Cianjur, 5 November 2024 – Kasus Antonius, anak dari Lukminto, kembali menjadi sorotan publik setelah persidangan di Pengadilan Negeri Cianjur pada 4 November 2024 diwarnai penundaan pembacaan tuntutan oleh Jaksa Penuntut Umum (JPU). Penundaan ini adalah yang kedua kalinya, yang seolah mengabaikan tenggat waktu yang telah diberikan Majelis Hakim.


Sidang yang sedianya mengagendakan pembacaan tuntutan dari JPU justru berakhir dengan pengakuan ketidaksiapan. Pada sidang sebelumnya, Hakim telah menegaskan, “Minggu depan harus sudah jadi, jangan ada penundaan lagi karena terkesan kita ini bekerja tidak disiplin.” Namun, peringatan ini seakan tidak diindahkan, memicu kekecewaan di kalangan publik yang berharap pada penegakan keadilan.
Advokat Donny Andretti, S.H., S.Kom., M.Kom., C.Md., yang mendampingi Antonius, menyayangkan proses yang berlarut-larut ini. “Klien kami berhak mendapatkan proses peradilan yang cepat dan adil,” ujar Donny dalam pernyataan usai persidangan.

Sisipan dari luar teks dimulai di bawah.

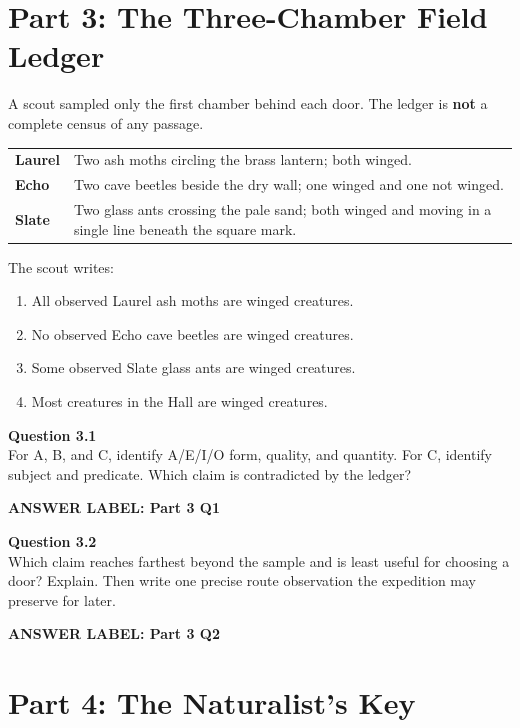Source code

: \documentclass[12pt]{article}
\newcommand{\answerbox}[2]{%
\vspace{0.12em}\noindent\textbf{#1}\par\vspace{0.04em}
\noindent\fbox{\begin{minipage}[t][#2]{\dimexpr\textwidth-2\fboxsep-2\fboxrule}\rule{\textwidth}{0pt}\vspace{#2}\end{minipage}}\par\vspace{0.22em}}
\newcommand{\cluebox}[1]{%
\par\vspace{0.12em}\noindent\begin{minipage}{\textwidth}\itshape #1\end{minipage}\par\vspace{0.12em}}
\begin{document}
\newpage

\section*{Part 3: The Three-Chamber Field Ledger}

A scout sampled only the first chamber behind each door. The ledger is \textbf{not} a complete census of any passage.

\cluebox{
\begin{tabular}{>{\bfseries}p{}p{0.74\textwidth}}
Laurel & Two ash moths circling the brass lantern; both winged.\\
Echo & Two cave beetles beside the dry wall; one winged and one not winged.\\
Slate & Two glass ants crossing the pale sand; both winged and moving in a single line beneath the square mark.\\
\end{tabular}}

The scout writes:

\begin{enumerate}[label=\Alph*.,leftmargin=2em,itemsep=0.1em]
\item All observed Laurel ash moths are winged creatures.
\item No observed Echo cave beetles are winged creatures.
\item Some observed Slate glass ants are winged creatures.
\item Most creatures in the Hall are winged creatures.
\end{enumerate}

\textbf{Question 3.1}\\[-0.15em]
For A, B, and C, identify A/E/I/O form, quality, and quantity. For C, identify subject and predicate. Which claim is contradicted by the ledger?

\answerbox{ANSWER LABEL: Part 3 Q1}{2.2in}

\textbf{Question 3.2}\\[-0.15em]
Which claim reaches farthest beyond the sample and is least useful for choosing a door? Explain. Then write one precise route observation the expedition may preserve for later.

\answerbox{ANSWER LABEL: Part 3 Q2}{1.85in}

\newpage

\section*{Part 4: The Naturalist's Key}
\end{document}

Barang Bukti yang “Hilang” dan Permasalahan Kesehatan Terdakwa. Selain penundaan tuntutan, masalah lain yang mencuat adalah permintaan keluarga Antonius untuk pengembalian barang-barang pribadi milik terdakwa, seperti laptop dan ponsel yang tidak relevan sebagai barang bukti. Barang-barang tersebut disita saat penangkapan pada 17 April 2024 dan kini dibutuhkan untuk mengakses data pelaporan pajak CV milik Antonius.
Pihak keluarga beserta kuasa hukum mendatangi Polres Cianjur setelah mendapat arahan dari Hakim untuk mengupayakan pengembalian barang tersebut. Advokat Donny Andretti, didampingi oleh jajaran pengurus FERADI WPI termasuk Waketum III DPP FERADI WPI M. Arifin, Ketua DPD FERADI WPI Jabar H. Adang Bahrowi, dan pengurus lainnya, bertemu dengan Kanit 1 yang menyatakan bahwa barang-barang tersebut ada di tangan penyidik yang kini telah dipindahkan ke unit lain. Kanit berjanji akan memfasilitasi pengembalian barang tersebut secepatnya.

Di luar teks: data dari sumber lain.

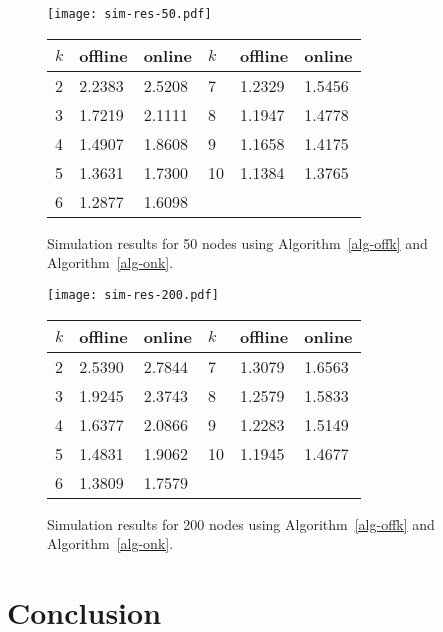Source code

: \documentclass[pdftex,leqno,fleqn,12pts]{llncs}
\begin{document}
\begin{figure}
\centering
\texttt{[image: sim-res-50.pdf]}  
\begin{center}
\begin{tabular}{|l|ll|l|ll|}
\hline
$k$ & offline & online & $k$ & offline & online \\
\hline
2	 & 2.2383	 & 2.5208 & 7	 & 1.2329	 & 1.5456\\
3	 & 1.7219	 & 2.1111 & 8	 & 1.1947	 & 1.4778\\
4	 & 1.4907	 & 1.8608 & 9	 & 1.1658	 & 1.4175\\
5	 & 1.3631	 & 1.7300 & 10	 & 1.1384	 & 1.3765\\
6	 & 1.2877	 & 1.6098 & & & \\
\hline
\end{tabular}
\end{center}
\caption{Simulation results for 50 nodes using Algorithm~\ref{alg-offk} and Algorithm~\ref{alg-onk}.}\label{fig-simres-chromatic-50}
\end{figure}
\begin{figure}
\centering
\texttt{[image: sim-res-200.pdf]} 
\begin{center}
\begin{tabular}{|l|ll|l|ll|}
\hline
$k$ & offline & online & $k$ & offline & online \\
\hline
2 & 2.5390 & 2.7844 & 7 & 1.3079 & 1.6563\\
3 & 1.9245 & 2.3743 & 8 & 1.2579 & 1.5833\\
4 & 1.6377 & 2.0866 & 9 & 1.2283 & 1.5149\\
5 & 1.4831 & 1.9062 & 10 & 1.1945 & 1.4677\\
6 & 1.3809 & 1.7579 & & &\\
\hline
\end{tabular}
\end{center}
\caption{Simulation results for 200 nodes using Algorithm~\ref{alg-offk} and Algorithm~\ref{alg-onk}.}\label{fig-simres-chromatic-200}
\end{figure}













\section{Conclusion}\label{section-conclusion}
\end{document}
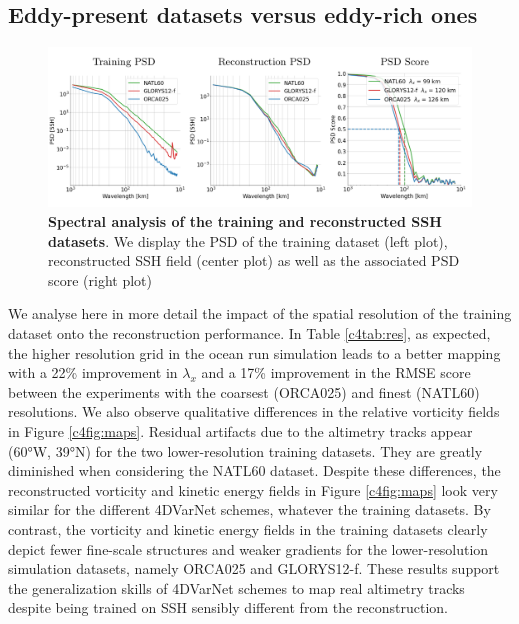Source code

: \begin{bibunit}
\subsection{Eddy-present datasets versus eddy-rich ones}
\label{c4ssec:resolution}


\begin{figure}[H]
\small
\includegraphics[width=\linewidth]{./00_Simulearning/standalone_figures/psd_res.png}
\caption{
\textbf{Spectral analysis of the training and reconstructed SSH datasets}. We display the PSD of the training dataset (left plot), reconstructed SSH field (center plot) as well as the associated PSD score (right plot)}\vspace{-5mm}
\label{c4fig:respsd}
\end{figure}


We analyse here in more detail the impact of the spatial resolution of the training dataset onto the reconstruction performance. In Table \ref{c4tab:res}, as expected, the higher resolution grid in the ocean run simulation leads to a better mapping with a 22\% improvement in $\lambda_x$  and a 17\% improvement in the RMSE score between the experiments with the coarsest (ORCA025) and finest (NATL60) resolutions.
We also observe qualitative differences in the relative vorticity fields in Figure \ref{c4fig:maps}.  Residual artifacts due to the altimetry tracks appear (60°W, 39°N) for the two lower-resolution training datasets. They are greatly diminished when considering the NATL60 dataset. 
Despite these differences, the reconstructed vorticity and kinetic energy fields in Figure \ref{c4fig:maps} look very similar for the different 4DVarNet schemes, whatever the training datasets. By contrast, the vorticity and kinetic energy fields in the training datasets clearly depict fewer fine-scale structures and weaker gradients for the lower-resolution simulation datasets, namely ORCA025 and GLORYS12-f.
These results support the generalization skills of 4DVarNet schemes to map real altimetry tracks despite being trained on SSH sensibly different from the reconstruction. 


\end{bibunit}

Di sisi lain, kondisi kesehatan Antonius yang didiagnosis skizofrenia paranoid menjadi perhatian keluarga. Lydia Oktavia, adik terdakwa, menyampaikan kekhawatirannya. “Kondisi kesehatan kakak saya semakin memburuk karena tidak mendapatkan akses pengobatan rutin yang sangat penting untuk menjaga stabilitasnya,” ungkap Lydia. Keluarga juga menyatakan keprihatinan atas kondisi ibu terdakwa yang mengalami penurunan kesehatan sejak penahanan anaknya, menambah beban psikologis keluarga dalam menjalani proses hukum ini.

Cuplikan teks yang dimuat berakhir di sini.